Ende 1799 zog Schiller mit seiner Familie nach Weimar. Trotz wiederkehrender Krankheit schrieb er in wenigen Jahren „Maria Stuart“, „Die Jungfrau von Orleans“, „Die Braut von Messina“ und „Wilhelm Tell“. 1802 wurde er in den Reichsadelsstand erhoben und führte fortan das „von“ im Namen. Friedrich Schiller starb am 9. Mai 1805 im Alter von 45 Jahren in Weimar. Sein letztes großes Dramenprojekt „Demetrius“ blieb unvollendet.
Schiller-Zitate
– Friedrich Schiller (Wilhelm Tell)»Dem Friedlichen gewährt man gern den Frieden.«
– Friedrich Schiller (Das Lied von der Glocke)»Wo rohe Kräfte sinnlos walten, Da kann sich kein Gebild gestalten.«
Schiller-Lebenslauf
Zeitleiste: Stationen und Ereignisse im Leben von Friedrich Schiller
| 1759 | Geburt am 10. November in Marbach am Neckar im Heiligen Römischen Reich (heute Deutschland) |
|---|---|
| 1782 | Schillers „Räuber“ lösen einen Skandal aus – Deutschlandfunk Kalenderblatt |
| 1784 | Friedrich Schillers „Kabale und Liebe“ wird in Frankfurt am Main uraufgeführt – Deutschlandfunk Kalenderblatt |
| 1787 | Schillers „Don Carlos“ uraufgeführt – Bayern 2 Kalenderblatt |
| 1790 | Heirat mit Charlotte von Schiller, geborene von Lengefeld |
| 1804 | Friedrich Schillers „Wilhelm Tell“ wird in Weimar uraufgeführt – Deutschlandfunk Kalenderblatt |
| 1805 | Tod mit 45 Jahren am 9. Mai in Weimar im Heiligen Römischen Reich (heute Deutschland) |
| 2055 | 250. Todestag am 9. Mai |
| 2059 | 300. Jubiläum des Geburtstages am 10. November |
Häufige Fragen zu Schiller
Fragen und Fakten über Friedrich Schiller
Wann wurde Friedrich Schiller geboren? Schiller wurde vor 267 Jahren im Jahr 1759 geboren.

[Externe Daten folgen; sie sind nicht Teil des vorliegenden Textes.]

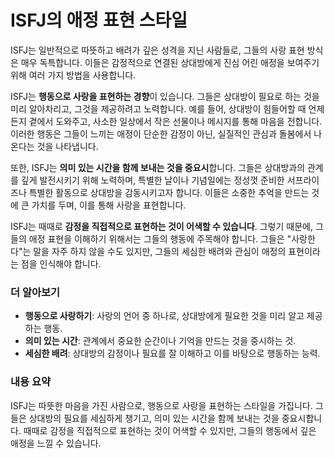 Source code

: # ISFJ의 애정 표현 스타일

ISFJ는 일반적으로 따뜻하고 배려가 깊은 성격을 지닌 사람들로, 그들의 사랑 표현 방식은 매우 독특합니다. 이들은 감정적으로 연결된 상대방에게 진심 어린 애정을 보여주기 위해 여러 가지 방법을 사용합니다. 

ISFJ는 **행동으로 사랑을 표현하는 경향**이 있습니다. 그들은 상대방이 필요로 하는 것을 미리 알아차리고, 그것을 제공하려고 노력합니다. 예를 들어, 상대방이 힘들어할 때 언제든지 곁에서 도와주고, 사소한 일상에서 작은 선물이나 메시지를 통해 마음을 전합니다. 이러한 행동은 그들이 느끼는 애정이 단순한 감정이 아닌, 실질적인 관심과 돌봄에서 나온다는 것을 나타냅니다.

또한, ISFJ는 **의미 있는 시간을 함께 보내는 것을 중요시**합니다. 그들은 상대방과의 관계를 깊게 발전시키기 위해 노력하며, 특별한 날이나 기념일에는 정성껏 준비한 서프라이즈나 특별한 활동으로 상대방을 감동시키고자 합니다. 이들은 소중한 추억을 만드는 것에 큰 가치를 두며, 이를 통해 사랑을 표현합니다.

ISFJ는 때때로 **감정을 직접적으로 표현하는 것이 어색할 수 있습니다**. 그렇기 때문에, 그들의 애정 표현을 이해하기 위해서는 그들의 행동에 주목해야 합니다. 그들은 "사랑한다"는 말을 자주 하지 않을 수도 있지만, 그들의 세심한 배려와 관심이 애정의 표현이라는 점을 인식해야 합니다.

### 더 알아보기

- **행동으로 사랑하기**: 사랑의 언어 중 하나로, 상대방에게 필요한 것을 미리 알고 제공하는 행동.
- **의미 있는 시간**: 관계에서 중요한 순간이나 기억을 만드는 것을 중시하는 것.
- **세심한 배려**: 상대방의 감정이나 필요를 잘 이해하고 이를 바탕으로 행동하는 능력.

### 내용 요약

ISFJ는 따뜻한 마음을 가진 사람으로, 행동으로 사랑을 표현하는 스타일을 가집니다. 그들은 상대방의 필요를 세심하게 챙기고, 의미 있는 시간을 함께 보내는 것을 중요시합니다. 때때로 감정을 직접적으로 표현하는 것이 어색할 수 있지만, 그들의 행동에서 깊은 애정을 느낄 수 있습니다.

An welchem Tag wurde Schiller geboren? Friedrich Schiller hätte im Spätherbst am 10. November Geburtstag. Er wurde an einem Samstag geboren. In diesem Jahr fällt sein Geburtstag auf einen Dienstag.
Welches Sternzeichen war Schiller? Friedrich Schiller wurde im westlichen Tierkreiszeichen Skorpion geboren.
Wo wurde Friedrich Schiller geboren? Schiller wurde in Deutschland geboren. Er kam in Marbach am Neckar im Heiligen Römischen Reich (heute Deutschland) zur Welt.
Wann ist Schiller gestorben? Friedrich Schiller starb vor 221 Jahren zu Beginn des 19. Jahrhunderts am 9. Mai 1805, einem Donnerstag.
Wie alt war Friedrich Schiller, als er starb? Friedrich Schiller wurde 45 Jahre, 5 Monate und 29 Tage alt.
Wie groß war Schiller? Friedrich Schiller hatte eine Körpergröße von etwa 1,80 Meter.